> Rendered images with source text:
=== Begin Enclosure ===

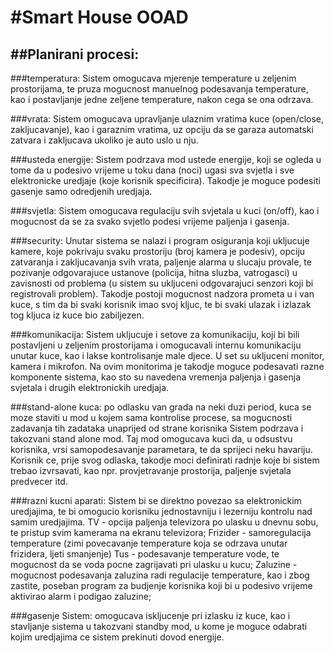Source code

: #Smart House OOAD
==================

##Planirani procesi:
---------------------

###temperatura: 
Sistem omogucava mjerenje temperature u zeljenim prostorijama, te pruza mogucnost manuelnog podesavanja temperature, kao i postavljanje jedne zeljene temperature, nakon cega se ona odrzava.

###vrata: 
Sistem omogucava upravljanje ulaznim vratima kuce (open/close, zakljucavanje), kao i garaznim vratima, uz opciju da se garaza automatski zatvara i zakljucava ukoliko je auto uslo u nju.

###usteda energije: 
Sistem podrzava mod ustede energije, koji se ogleda u tome da u podesivo vrijeme u toku dana (noci) ugasi sva svjetla i sve elektronicke uredjaje (koje korisnik specificira). Takodje je moguce podesiti gasenje samo odredjenih uredjaja.

###svjetla:
Sistem omogucava regulaciju svih svjetala u kuci (on/off), kao i mogucnost da se za svako svjetlo podesi vrijeme paljenja i gasenja.

###security:
 Unutar sistema se nalazi i program osiguranja koji ukljucuje kamere, koje pokrivaju svaku prostoriju (broj kamera je podesiv), opciju zatvaranja i zakljucavanja svih vrata, paljenje alarma u slucaju provale, te pozivanje odgovarajuce ustanove (policija, hitna sluzba, vatrogasci) u zavisnosti od problema (u sistem su ukljuceni odgovarajuci senzori koji bi registrovali problem). Takodje postoji mogucnost nadzora prometa u i van kuce, s tim da bi svaki korisnik imao svoj kljuc, te bi svaki ulazak i izlazak tog kljuca iz kuce bio zabiljezen.

###komunikacija:
 Sistem ukljucuje i setove za komunikaciju, koji bi bili postavljeni u zeljenim prostorijama i omogucavali internu komunikaciju unutar kuce, kao i lakse kontrolisanje male djece. U set su ukljuceni monitor, kamera i mikrofon. Na ovim monitorima je takodje moguce podesavati razne komponente sistema, kao sto su navedena vremenja paljenja i gasenja svjetala i drugih elektronickih uredjaja.

###stand-alone kuca:
 po odlasku van grada na neki duzi period, kuca se moze staviti u mod u kojem sama kontrolise procese, sa mogucnosti zadavanja tih zadataka unaprijed od strane korisnika Sistem podrzava i takozvani stand alone mod. Taj mod omogucava kuci da, u odsustvu korisnika, vrsi samopodesavanje parametara, te da sprijeci neku havariju. Korisnik ce, prije svog odlaska, takodje moci definirati radnje koje bi sistem trebao izvrsavati, kao npr. provjetravanje prostorija, paljenje svjetala predvecer itd.

###razni kucni aparati:
 Sistem bi se direktno povezao sa elektronickim uredjajima, te bi omogucio korisniku jednostavniju i lezerniju kontrolu nad samim uredjajima. TV - opcija paljenja televizora po ulasku u dnevnu sobu, te pristup svim kamerama na ekranu televizora; Frizider - samoregulacija temperature (zimi povecavanje temperature koja se odrzava unutar frizidera, ljeti smanjenje) Tus - podesavanje temperature vode, te mogucnost da se voda pocne zagrijavati pri ulasku u kucu; Zaluzine - mogucnost podesavanja zaluzina radi regulacije temperature, kao i zbog zastite, poseban program za budjenje korisnika koji bi u podesivo vrijeme aktivirao alarm i podigao zaluzine;

###gasenje Sistem:
 omogucava iskljucenje pri izlasku iz kuce, kao i stavljanje sistema u takozvani standby mod, u kome je moguce odabrati kojim uredjajima ce sistem prekinuti dovod energije.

=== End Enclosure ===

> INSTRUCTIONS TO FOLLOW:
From the entries above, select each line containing the string "paljenja".

> ANSWER BOX:
Sistem omogucava regulaciju svih svjetala u kuci (on/off), kao i mogucnost da se za svako svjetlo podesi vrijeme paljenja i gasenja.
 Sistem ukljucuje i setove za komunikaciju, koji bi bili postavljeni u zeljenim prostorijama i omogucavali internu komunikaciju unutar kuce, kao i lakse kontrolisanje male djece. U set su ukljuceni monitor, kamera i mikrofon. Na ovim monitorima je takodje moguce podesavati razne komponente sistema, kao sto su navedena vremenja paljenja i gasenja svjetala i drugih elektronickih uredjaja.
 Sistem bi se direktno povezao sa elektronickim uredjajima, te bi omogucio korisniku jednostavniju i lezerniju kontrolu nad samim uredjajima. TV - opcija paljenja televizora po ulasku u dnevnu sobu, te pristup svim kamerama na ekranu televizora; Frizider - samoregulacija temperature (zimi povecavanje temperature koja se odrzava unutar frizidera, ljeti smanjenje) Tus - podesavanje temperature vode, te mogucnost da se voda pocne zagrijavati pri ulasku u kucu; Zaluzine - mogucnost podesavanja zaluzina radi regulacije temperature, kao i zbog zastite, poseban program za budjenje korisnika koji bi u podesivo vrijeme aktivirao alarm i podigao zaluzine;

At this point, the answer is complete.